**Material provided:**
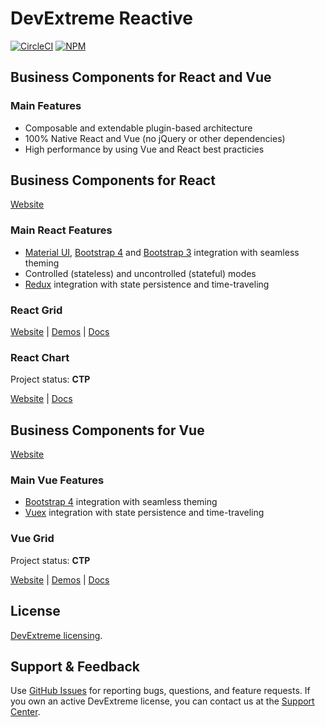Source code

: # DevExtreme Reactive

[![CircleCI](https://img.shields.io/circleci/project/github/DevExpress/devextreme-reactive/master.svg)](https://circleci.com/gh/DevExpress/devextreme-reactive)
[![NPM](https://img.shields.io/npm/v/@devexpress/dx-core.svg)](https://www.npmjs.com/package/@devexpress/dx-core)

## Business Components for React and Vue

### Main Features

- Composable and extendable plugin-based architecture
- 100% Native React and Vue (no jQuery or other dependencies)
- High performance by using Vue and React best practicies

## Business Components for React

[Website](https://devexpress.github.io/devextreme-reactive/react/)

### Main React Features

- [Material UI](https://github.com/callemall/material-ui), [Bootstrap 4](http://reactstrap.github.io) and [Bootstrap 3](https://github.com/react-bootstrap/react-bootstrap) integration with seamless theming
- Controlled (stateless) and uncontrolled (stateful) modes
- [Redux](https://github.com/reactjs/redux/) integration with state persistence and time-traveling

### React Grid

[Website](https://devexpress.github.io/devextreme-reactive/react/grid/)
|
[Demos](https://devexpress.github.io/devextreme-reactive/react/grid/demos/)
|
[Docs](https://devexpress.github.io/devextreme-reactive/react/grid/docs/)

### React Chart

Project status: **CTP**

[Website](https://devexpress.github.io/devextreme-reactive/@next/react/chart/)
|
[Docs](https://devexpress.github.io/devextreme-reactive/@next/react/chart/docs/)


## Business Components for Vue

[Website](https://devexpress.github.io/devextreme-reactive/vue/)

### Main Vue Features

- [Bootstrap 4](http://getbootstrap.com) integration with seamless theming
- [Vuex](https://vuex.vuejs.org/en/) integration with state persistence and time-traveling

### Vue Grid

Project status: **CTP**

[Website](https://devexpress.github.io/devextreme-reactive/@next/vue/grid/)
|
[Demos](https://devexpress.github.io/devextreme-reactive/@next/vue/grid/demos/)
|
[Docs](https://devexpress.github.io/devextreme-reactive/@next/vue/grid/docs/)

## License

[DevExtreme licensing](https://js.devexpress.com/licensing/).

## Support & Feedback

Use [GitHub Issues](https://github.com/DevExpress/devextreme-reactive/issues) for reporting bugs, questions, and feature requests. If you own an active DevExtreme license, you can contact us at the [Support Center](https://www.devexpress.com/ask).
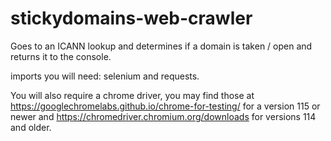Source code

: # stickydomains-web-crawler
Goes to an ICANN lookup and determines if a domain is taken / open and returns it to the console.

imports you will need:
 selenium and requests. 
 
 You will also require a chrome driver, you may find those at https://googlechromelabs.github.io/chrome-for-testing/ for a version 115 or newer and https://chromedriver.chromium.org/downloads for versions 114 and older.

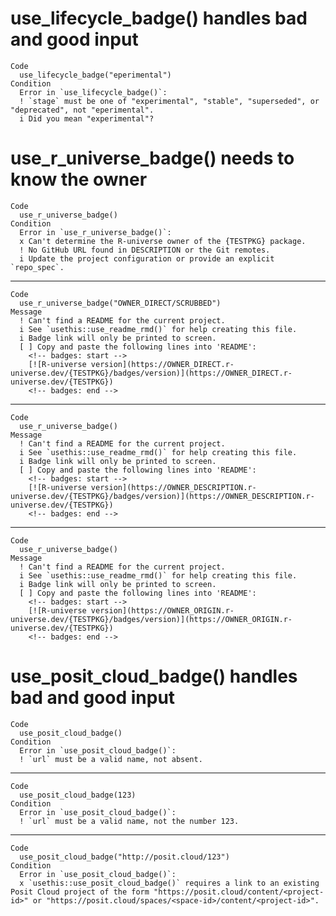 # use_lifecycle_badge() handles bad and good input

    Code
      use_lifecycle_badge("eperimental")
    Condition
      Error in `use_lifecycle_badge()`:
      ! `stage` must be one of "experimental", "stable", "superseded", or "deprecated", not "eperimental".
      i Did you mean "experimental"?

# use_r_universe_badge() needs to know the owner

    Code
      use_r_universe_badge()
    Condition
      Error in `use_r_universe_badge()`:
      x Can't determine the R-universe owner of the {TESTPKG} package.
      ! No GitHub URL found in DESCRIPTION or the Git remotes.
      i Update the project configuration or provide an explicit `repo_spec`.

---

    Code
      use_r_universe_badge("OWNER_DIRECT/SCRUBBED")
    Message
      ! Can't find a README for the current project.
      i See `usethis::use_readme_rmd()` for help creating this file.
      i Badge link will only be printed to screen.
      [ ] Copy and paste the following lines into 'README':
        <!-- badges: start -->
        [![R-universe version](https://OWNER_DIRECT.r-universe.dev/{TESTPKG}/badges/version)](https://OWNER_DIRECT.r-universe.dev/{TESTPKG})
        <!-- badges: end -->

---

    Code
      use_r_universe_badge()
    Message
      ! Can't find a README for the current project.
      i See `usethis::use_readme_rmd()` for help creating this file.
      i Badge link will only be printed to screen.
      [ ] Copy and paste the following lines into 'README':
        <!-- badges: start -->
        [![R-universe version](https://OWNER_DESCRIPTION.r-universe.dev/{TESTPKG}/badges/version)](https://OWNER_DESCRIPTION.r-universe.dev/{TESTPKG})
        <!-- badges: end -->

---

    Code
      use_r_universe_badge()
    Message
      ! Can't find a README for the current project.
      i See `usethis::use_readme_rmd()` for help creating this file.
      i Badge link will only be printed to screen.
      [ ] Copy and paste the following lines into 'README':
        <!-- badges: start -->
        [![R-universe version](https://OWNER_ORIGIN.r-universe.dev/{TESTPKG}/badges/version)](https://OWNER_ORIGIN.r-universe.dev/{TESTPKG})
        <!-- badges: end -->

# use_posit_cloud_badge() handles bad and good input

    Code
      use_posit_cloud_badge()
    Condition
      Error in `use_posit_cloud_badge()`:
      ! `url` must be a valid name, not absent.

---

    Code
      use_posit_cloud_badge(123)
    Condition
      Error in `use_posit_cloud_badge()`:
      ! `url` must be a valid name, not the number 123.

---

    Code
      use_posit_cloud_badge("http://posit.cloud/123")
    Condition
      Error in `use_posit_cloud_badge()`:
      x `usethis::use_posit_cloud_badge()` requires a link to an existing Posit Cloud project of the form "https://posit.cloud/content/<project-id>" or "https://posit.cloud/spaces/<space-id>/content/<project-id>".


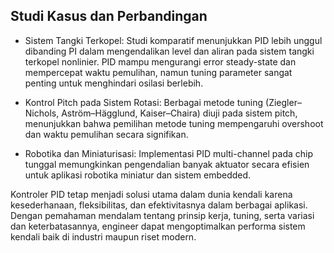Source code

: ## Studi Kasus dan Perbandingan

- Sistem Tangki Terkopel:
  Studi komparatif menunjukkan PID lebih unggul dibanding PI dalam mengendalikan level dan aliran pada sistem tangki terkopel nonlinier. PID mampu mengurangi error steady-state dan mempercepat waktu pemulihan, namun tuning parameter sangat penting untuk menghindari osilasi berlebih.

- Kontrol Pitch pada Sistem Rotasi:
  Berbagai metode tuning (Ziegler–Nichols, Aström–Hägglund, Kaiser–Chaira) diuji pada sistem pitch, menunjukkan bahwa pemilihan metode tuning mempengaruhi overshoot dan waktu pemulihan secara signifikan.

- Robotika dan Miniaturisasi:
  Implementasi PID multi-channel pada chip tunggal memungkinkan pengendalian banyak aktuator secara efisien untuk aplikasi robotika miniatur dan sistem embedded.

Kontroler PID tetap menjadi solusi utama dalam dunia kendali karena kesederhanaan, fleksibilitas, dan efektivitasnya dalam berbagai aplikasi. Dengan pemahaman mendalam tentang prinsip kerja, tuning, serta variasi dan keterbatasannya, engineer dapat mengoptimalkan performa sistem kendali baik di industri maupun riset modern.

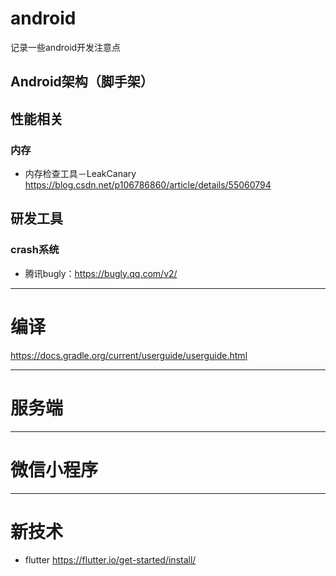 
# android
记录一些android开发注意点

## Android架构（脚手架）

## 性能相关
### 内存
* 内存检查工具－LeakCanary
https://blog.csdn.net/p106786860/article/details/55060794

## 研发工具
### crash系统
* 腾讯bugly：https://bugly.qq.com/v2/
---

# 编译
https://docs.gradle.org/current/userguide/userguide.html

---
# 服务端

---
# 微信小程序

---
# 新技术


* flutter
https://flutter.io/get-started/install/
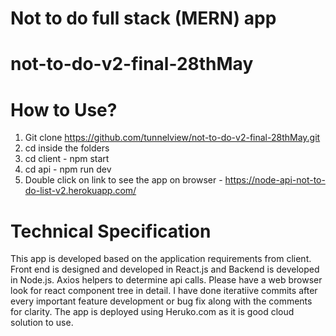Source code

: # Not to do full stack (MERN) app
# not-to-do-v2-final-28thMay

# How to Use?

1. Git clone https://github.com/tunnelview/not-to-do-v2-final-28thMay.git
2. cd inside the folders 
3. cd client - npm start
4. cd api - npm run dev
5. Double click on link to see the app on browser - https://node-api-not-to-do-list-v2.herokuapp.com/

# Technical Specification

This app is developed based on the application requirements from client. Front end is designed and developed in React.js and Backend is developed in Node.js. Axios helpers to determine api calls. Please have a web browser look for react component tree in detail. I have done iteratiive commits after every important feature development or bug fix along with the comments for clarity. The app is deployed using Heruko.com as it is good cloud solution to use.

**Action item:** An exact copy of the entries above is required; pictures are not part of it.

**Solution to this task:**
Source code

: # DevExtreme Reactive

[![CircleCI](https://img.shields.io/circleci/project/github/DevExpress/devextreme-reactive/master.svg)](https://circleci.com/gh/DevExpress/devextreme-reactive)
[![NPM](https://img.shields.io/npm/v/@devexpress/dx-core.svg)](https://www.npmjs.com/package/@devexpress/dx-core)

## Business Components for React and Vue

### Main Features

- Composable and extendable plugin-based architecture
- 100% Native React and Vue (no jQuery or other dependencies)
- High performance by using Vue and React best practicies

## Business Components for React

[Website](https://devexpress.github.io/devextreme-reactive/react/)

### Main React Features

- [Material UI](https://github.com/callemall/material-ui), [Bootstrap 4](http://reactstrap.github.io) and [Bootstrap 3](https://github.com/react-bootstrap/react-bootstrap) integration with seamless theming
- Controlled (stateless) and uncontrolled (stateful) modes
- [Redux](https://github.com/reactjs/redux/) integration with state persistence and time-traveling

### React Grid

[Website](https://devexpress.github.io/devextreme-reactive/react/grid/)
|
[Demos](https://devexpress.github.io/devextreme-reactive/react/grid/demos/)
|
[Docs](https://devexpress.github.io/devextreme-reactive/react/grid/docs/)

### React Chart

Project status: **CTP**

[Website](https://devexpress.github.io/devextreme-reactive/@next/react/chart/)
|
[Docs](https://devexpress.github.io/devextreme-reactive/@next/react/chart/docs/)


## Business Components for Vue

[Website](https://devexpress.github.io/devextreme-reactive/vue/)

### Main Vue Features

- [Bootstrap 4](http://getbootstrap.com) integration with seamless theming
- [Vuex](https://vuex.vuejs.org/en/) integration with state persistence and time-traveling

### Vue Grid

Project status: **CTP**

[Website](https://devexpress.github.io/devextreme-reactive/@next/vue/grid/)
|
[Demos](https://devexpress.github.io/devextreme-reactive/@next/vue/grid/demos/)
|
[Docs](https://devexpress.github.io/devextreme-reactive/@next/vue/grid/docs/)

## License

[DevExtreme licensing](https://js.devexpress.com/licensing/).

## Support & Feedback

Use [GitHub Issues](https://github.com/DevExpress/devextreme-reactive/issues) for reporting bugs, questions, and feature requests. If you own an active DevExtreme license, you can contact us at the [Support Center](https://www.devexpress.com/ask).
Source code

: # stickydomains-web-crawler
Goes to an ICANN lookup and determines if a domain is taken / open and returns it to the console.

imports you will need:
 selenium and requests. 
 
 You will also require a chrome driver, you may find those at https://googlechromelabs.github.io/chrome-for-testing/ for a version 115 or newer and https://chromedriver.chromium.org/downloads for versions 114 and older.

 # use_lifecycle_badge() handles bad and good input

    Code
      use_lifecycle_badge("eperimental")
    Condition
      Error in `use_lifecycle_badge()`:
      ! `stage` must be one of "experimental", "stable", "superseded", or "deprecated", not "eperimental".
      i Did you mean "experimental"?

# use_r_universe_badge() needs to know the owner

    Code
      use_r_universe_badge()
    Condition
      Error in `use_r_universe_badge()`:
      x Can't determine the R-universe owner of the {TESTPKG} package.
      ! No GitHub URL found in DESCRIPTION or the Git remotes.
      i Update the project configuration or provide an explicit `repo_spec`.

---

    Code
      use_r_universe_badge("OWNER_DIRECT/SCRUBBED")
    Message
      ! Can't find a README for the current project.
      i See `usethis::use_readme_rmd()` for help creating this file.
      i Badge link will only be printed to screen.
      [ ] Copy and paste the following lines into 'README':
        <!-- badges: start -->
        [![R-universe version](https://OWNER_DIRECT.r-universe.dev/{TESTPKG}/badges/version)](https://OWNER_DIRECT.r-universe.dev/{TESTPKG})
        <!-- badges: end -->

---

    Code
      use_r_universe_badge()
    Message
      ! Can't find a README for the current project.
      i See `usethis::use_readme_rmd()` for help creating this file.
      i Badge link will only be printed to screen.
      [ ] Copy and paste the following lines into 'README':
        <!-- badges: start -->
        [![R-universe version](https://OWNER_DESCRIPTION.r-universe.dev/{TESTPKG}/badges/version)](https://OWNER_DESCRIPTION.r-universe.dev/{TESTPKG})
        <!-- badges: end -->

---

    Code
      use_r_universe_badge()
    Message
      ! Can't find a README for the current project.
      i See `usethis::use_readme_rmd()` for help creating this file.
      i Badge link will only be printed to screen.
      [ ] Copy and paste the following lines into 'README':
        <!-- badges: start -->
        [![R-universe version](https://OWNER_ORIGIN.r-universe.dev/{TESTPKG}/badges/version)](https://OWNER_ORIGIN.r-universe.dev/{TESTPKG})
        <!-- badges: end -->

# use_posit_cloud_badge() handles bad and good input

    Code
      use_posit_cloud_badge()
    Condition
      Error in `use_posit_cloud_badge()`:
      ! `url` must be a valid name, not absent.

---

    Code
      use_posit_cloud_badge(123)
    Condition
      Error in `use_posit_cloud_badge()`:
      ! `url` must be a valid name, not the number 123.

---

    Code
      use_posit_cloud_badge("http://posit.cloud/123")
    Condition
      Error in `use_posit_cloud_badge()`:
      x `usethis::use_posit_cloud_badge()` requires a link to an existing Posit Cloud project of the form "https://posit.cloud/content/<project-id>" or "https://posit.cloud/spaces/<space-id>/content/<project-id>".


Source code

: ## Studi Kasus dan Perbandingan

- Sistem Tangki Terkopel:
  Studi komparatif menunjukkan PID lebih unggul dibanding PI dalam mengendalikan level dan aliran pada sistem tangki terkopel nonlinier. PID mampu mengurangi error steady-state dan mempercepat waktu pemulihan, namun tuning parameter sangat penting untuk menghindari osilasi berlebih.

- Kontrol Pitch pada Sistem Rotasi:
  Berbagai metode tuning (Ziegler–Nichols, Aström–Hägglund, Kaiser–Chaira) diuji pada sistem pitch, menunjukkan bahwa pemilihan metode tuning mempengaruhi overshoot dan waktu pemulihan secara signifikan.

- Robotika dan Miniaturisasi:
  Implementasi PID multi-channel pada chip tunggal memungkinkan pengendalian banyak aktuator secara efisien untuk aplikasi robotika miniatur dan sistem embedded.

Kontroler PID tetap menjadi solusi utama dalam dunia kendali karena kesederhanaan, fleksibilitas, dan efektivitasnya dalam berbagai aplikasi. Dengan pemahaman mendalam tentang prinsip kerja, tuning, serta variasi dan keterbatasannya, engineer dapat mengoptimalkan performa sistem kendali baik di industri maupun riset modern.

# android
记录一些android开发注意点

## Android架构（脚手架）

## 性能相关
### 内存
* 内存检查工具－LeakCanary
https://blog.csdn.net/p106786860/article/details/55060794

## 研发工具
### crash系统
* 腾讯bugly：https://bugly.qq.com/v2/
---

# 编译
https://docs.gradle.org/current/userguide/userguide.html

---
# 服务端

---
# 微信小程序

---
# 新技术


* flutter
https://flutter.io/get-started/install/
Source code

: # Not to do full stack (MERN) app
# not-to-do-v2-final-28thMay

# How to Use?

1. Git clone https://github.com/tunnelview/not-to-do-v2-final-28thMay.git
2. cd inside the folders 
3. cd client - npm start
4. cd api - npm run dev
5. Double click on link to see the app on browser - https://node-api-not-to-do-list-v2.herokuapp.com/

# Technical Specification

This app is developed based on the application requirements from client. Front end is designed and developed in React.js and Backend is developed in Node.js. Axios helpers to determine api calls. Please have a web browser look for react component tree in detail. I have done iteratiive commits after every important feature development or bug fix along with the comments for clarity. The app is deployed using Heruko.com as it is good cloud solution to use.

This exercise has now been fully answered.